For my part, as a person who began blogging eight years or so ago, linking to other sources is a matter of course. It’s just what bloggers do, even if we know that in many cases, that link will not be clicked on. I’ve always considered it a sort of in-line bibliography (my topics are not always journalistic) and a means of providing your readers a direction to go to find out more about a topic that you’ve discussed.
It does feel ethical to cite where you’ve gotten things. I’ve often gotten the distinct impression that one reason mainstream media refuses to cite its sources is that its easier to maintain the pretense of journalism-as-distict-from-blogging if you don’t have to give bloggers, twitter accounts and other non-traditional sources credit for anything. You can keep using the lame, bland and uninformative tropes Felix Salmon refers to: “sources say,” or “those close to the discussions say…”
But as long as we’re discussing linking, there is another side of the story that should not be over looked, particularly for editors and those in positions to affect web structure. And that is my biggest pet peeve in citing news articles: the fact that many news orgs do not maintain their content past a certain date.
That date can be as little as a month. After this time, the link you created to give your source credit is dead as a door nail. Local news is particularly bad in this habit. Nor is it at all necessary: blogs have long maintained “permalink” structures that allow content to remain online indefinitely without using up namespaces or cluttering up URLs. Why news orgs feel the need to move content from one place to another is beyond me.
And it is, in my estimation at least, unethical. It has the feeling of saying, “well, this may not have been accurate, so let’s get rid of it.” Yes, facts change as we go forward. New facts come to light. It’s important to impress upon visitors that “this is old news,” and encourage them to read the more current stuff. But it’s also important to take ownership of what you’ve put out in the past. Yanking back old content may rob people of valuable information – the very same information journalists everywhere are arguing about right now.

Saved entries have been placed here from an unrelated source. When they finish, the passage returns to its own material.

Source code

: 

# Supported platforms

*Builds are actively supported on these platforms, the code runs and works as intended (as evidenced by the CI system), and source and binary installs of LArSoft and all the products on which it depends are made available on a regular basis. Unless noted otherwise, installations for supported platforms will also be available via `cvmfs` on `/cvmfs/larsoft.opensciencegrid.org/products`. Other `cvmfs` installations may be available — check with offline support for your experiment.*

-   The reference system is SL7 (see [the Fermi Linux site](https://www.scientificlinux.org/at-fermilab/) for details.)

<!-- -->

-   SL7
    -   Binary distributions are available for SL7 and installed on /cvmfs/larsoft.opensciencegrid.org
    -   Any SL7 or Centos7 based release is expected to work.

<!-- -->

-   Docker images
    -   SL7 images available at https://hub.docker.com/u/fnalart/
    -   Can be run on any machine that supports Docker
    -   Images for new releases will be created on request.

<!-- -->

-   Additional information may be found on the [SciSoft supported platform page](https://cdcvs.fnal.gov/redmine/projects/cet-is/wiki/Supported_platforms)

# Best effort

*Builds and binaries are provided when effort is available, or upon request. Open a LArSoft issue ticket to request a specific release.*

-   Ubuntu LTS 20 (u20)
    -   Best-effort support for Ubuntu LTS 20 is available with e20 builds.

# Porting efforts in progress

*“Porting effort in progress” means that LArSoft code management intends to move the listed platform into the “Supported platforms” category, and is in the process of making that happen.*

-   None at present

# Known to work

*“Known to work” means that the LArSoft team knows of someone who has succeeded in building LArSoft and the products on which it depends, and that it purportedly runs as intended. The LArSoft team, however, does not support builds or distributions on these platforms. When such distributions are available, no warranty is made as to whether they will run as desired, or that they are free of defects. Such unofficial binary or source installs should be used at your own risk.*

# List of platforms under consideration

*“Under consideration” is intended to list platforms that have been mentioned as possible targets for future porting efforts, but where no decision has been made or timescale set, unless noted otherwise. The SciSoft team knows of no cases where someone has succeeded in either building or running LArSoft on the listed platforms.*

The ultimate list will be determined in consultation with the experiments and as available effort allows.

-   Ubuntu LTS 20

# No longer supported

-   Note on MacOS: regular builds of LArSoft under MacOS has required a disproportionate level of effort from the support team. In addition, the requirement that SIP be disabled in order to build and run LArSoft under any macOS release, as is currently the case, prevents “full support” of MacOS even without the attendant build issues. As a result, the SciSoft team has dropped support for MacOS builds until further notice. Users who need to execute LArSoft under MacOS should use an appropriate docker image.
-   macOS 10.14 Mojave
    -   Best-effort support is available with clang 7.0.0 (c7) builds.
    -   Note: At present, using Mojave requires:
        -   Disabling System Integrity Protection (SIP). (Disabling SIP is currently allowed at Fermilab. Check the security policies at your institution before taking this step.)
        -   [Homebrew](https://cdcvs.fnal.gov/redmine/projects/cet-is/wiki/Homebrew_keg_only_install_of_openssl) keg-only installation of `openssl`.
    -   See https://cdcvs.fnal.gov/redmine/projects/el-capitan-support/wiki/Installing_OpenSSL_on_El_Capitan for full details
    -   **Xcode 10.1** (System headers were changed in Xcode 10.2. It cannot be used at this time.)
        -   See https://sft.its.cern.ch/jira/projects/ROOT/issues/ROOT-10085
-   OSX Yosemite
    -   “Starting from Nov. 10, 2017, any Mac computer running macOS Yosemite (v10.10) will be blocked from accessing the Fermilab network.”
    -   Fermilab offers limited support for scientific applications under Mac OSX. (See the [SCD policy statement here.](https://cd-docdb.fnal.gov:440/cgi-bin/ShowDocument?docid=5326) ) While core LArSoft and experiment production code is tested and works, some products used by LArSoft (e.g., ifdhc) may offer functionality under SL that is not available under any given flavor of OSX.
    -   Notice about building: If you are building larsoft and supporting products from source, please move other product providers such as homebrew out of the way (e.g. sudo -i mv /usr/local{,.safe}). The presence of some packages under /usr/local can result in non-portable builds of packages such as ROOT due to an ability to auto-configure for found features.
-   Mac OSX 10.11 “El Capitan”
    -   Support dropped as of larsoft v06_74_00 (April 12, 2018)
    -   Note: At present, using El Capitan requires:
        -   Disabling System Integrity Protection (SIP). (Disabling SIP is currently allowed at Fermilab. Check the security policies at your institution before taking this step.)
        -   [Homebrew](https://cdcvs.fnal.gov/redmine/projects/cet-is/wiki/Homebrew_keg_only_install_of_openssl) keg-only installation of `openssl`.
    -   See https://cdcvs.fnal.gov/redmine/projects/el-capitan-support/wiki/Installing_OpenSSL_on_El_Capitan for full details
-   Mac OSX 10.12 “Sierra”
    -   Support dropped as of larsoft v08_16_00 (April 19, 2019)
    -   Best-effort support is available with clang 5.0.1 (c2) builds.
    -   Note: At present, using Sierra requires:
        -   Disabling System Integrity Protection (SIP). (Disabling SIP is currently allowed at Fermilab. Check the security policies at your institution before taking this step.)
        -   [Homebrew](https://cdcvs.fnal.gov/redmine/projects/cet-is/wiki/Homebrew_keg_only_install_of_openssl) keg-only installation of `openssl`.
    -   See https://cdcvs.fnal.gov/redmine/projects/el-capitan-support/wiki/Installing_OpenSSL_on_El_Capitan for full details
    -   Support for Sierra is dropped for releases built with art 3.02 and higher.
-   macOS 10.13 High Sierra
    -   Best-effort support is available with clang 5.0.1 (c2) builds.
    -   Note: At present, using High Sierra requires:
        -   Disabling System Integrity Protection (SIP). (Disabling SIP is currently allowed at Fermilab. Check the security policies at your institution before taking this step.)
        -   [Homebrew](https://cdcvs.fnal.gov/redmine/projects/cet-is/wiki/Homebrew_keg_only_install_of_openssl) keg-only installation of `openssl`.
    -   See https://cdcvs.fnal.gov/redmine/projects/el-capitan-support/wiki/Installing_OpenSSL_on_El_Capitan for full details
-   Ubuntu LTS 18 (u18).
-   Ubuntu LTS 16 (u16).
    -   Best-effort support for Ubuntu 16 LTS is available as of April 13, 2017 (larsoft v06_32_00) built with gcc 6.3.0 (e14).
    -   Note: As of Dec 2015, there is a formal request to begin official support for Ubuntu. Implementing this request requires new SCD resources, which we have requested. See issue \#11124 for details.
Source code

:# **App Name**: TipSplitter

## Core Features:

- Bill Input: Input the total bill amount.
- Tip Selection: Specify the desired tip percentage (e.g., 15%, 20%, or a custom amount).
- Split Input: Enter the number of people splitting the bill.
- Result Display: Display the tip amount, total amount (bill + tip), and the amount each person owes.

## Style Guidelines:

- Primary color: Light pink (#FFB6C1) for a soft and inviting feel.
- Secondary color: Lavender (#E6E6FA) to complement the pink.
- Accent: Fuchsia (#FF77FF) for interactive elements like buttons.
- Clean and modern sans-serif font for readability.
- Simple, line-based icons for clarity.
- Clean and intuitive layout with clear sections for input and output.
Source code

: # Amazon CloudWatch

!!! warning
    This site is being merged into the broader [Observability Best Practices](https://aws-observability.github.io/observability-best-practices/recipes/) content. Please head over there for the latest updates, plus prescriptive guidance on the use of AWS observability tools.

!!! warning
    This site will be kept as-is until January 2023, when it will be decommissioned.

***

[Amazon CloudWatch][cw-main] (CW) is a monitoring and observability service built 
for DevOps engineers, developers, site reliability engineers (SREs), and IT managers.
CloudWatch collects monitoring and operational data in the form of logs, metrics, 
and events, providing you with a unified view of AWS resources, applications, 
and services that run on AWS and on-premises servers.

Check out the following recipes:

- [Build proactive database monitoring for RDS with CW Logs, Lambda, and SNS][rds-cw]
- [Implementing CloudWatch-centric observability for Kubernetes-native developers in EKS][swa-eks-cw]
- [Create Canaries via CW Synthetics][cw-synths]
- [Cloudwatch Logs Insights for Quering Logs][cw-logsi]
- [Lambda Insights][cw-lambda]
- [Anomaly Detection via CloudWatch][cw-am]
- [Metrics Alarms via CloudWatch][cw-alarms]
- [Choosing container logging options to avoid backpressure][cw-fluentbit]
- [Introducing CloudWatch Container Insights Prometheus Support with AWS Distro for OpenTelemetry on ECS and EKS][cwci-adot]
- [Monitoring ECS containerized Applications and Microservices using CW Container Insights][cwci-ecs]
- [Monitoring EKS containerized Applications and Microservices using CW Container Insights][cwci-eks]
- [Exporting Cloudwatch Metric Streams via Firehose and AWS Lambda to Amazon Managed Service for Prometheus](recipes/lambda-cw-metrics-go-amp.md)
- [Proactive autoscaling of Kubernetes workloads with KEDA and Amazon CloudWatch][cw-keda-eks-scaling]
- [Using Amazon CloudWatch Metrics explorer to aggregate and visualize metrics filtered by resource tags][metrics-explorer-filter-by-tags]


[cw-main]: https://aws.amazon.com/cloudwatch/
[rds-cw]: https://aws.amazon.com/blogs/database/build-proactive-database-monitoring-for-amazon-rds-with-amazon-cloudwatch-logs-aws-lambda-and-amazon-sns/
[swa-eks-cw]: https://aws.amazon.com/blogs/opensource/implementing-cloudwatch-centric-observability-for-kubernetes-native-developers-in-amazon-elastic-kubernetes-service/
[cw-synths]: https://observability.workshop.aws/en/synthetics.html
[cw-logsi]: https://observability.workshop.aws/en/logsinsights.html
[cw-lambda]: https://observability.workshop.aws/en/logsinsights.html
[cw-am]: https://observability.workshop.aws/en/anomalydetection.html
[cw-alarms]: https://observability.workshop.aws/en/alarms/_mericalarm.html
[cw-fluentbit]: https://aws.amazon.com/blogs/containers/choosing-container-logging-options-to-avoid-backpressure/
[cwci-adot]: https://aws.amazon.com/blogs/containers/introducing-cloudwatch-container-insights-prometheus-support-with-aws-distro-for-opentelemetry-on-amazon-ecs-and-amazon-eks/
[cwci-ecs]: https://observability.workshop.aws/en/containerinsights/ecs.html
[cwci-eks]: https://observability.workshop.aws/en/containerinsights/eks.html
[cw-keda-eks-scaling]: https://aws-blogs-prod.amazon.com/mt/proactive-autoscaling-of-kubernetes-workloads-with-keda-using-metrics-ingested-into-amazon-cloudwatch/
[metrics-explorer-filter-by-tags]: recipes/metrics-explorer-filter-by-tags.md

There is currently a project underway in Rochester to link together as many journalistic and informational resources as possible and facilitate new thinking among the journalism community here in Rochester. Its called Hackers and Hacks ( #hhroc ), and I very-much support the effort. But a critical question that journalists and their bosses need to ask is: if we want permanent access to critical information, do we not also have the obligation to provide it?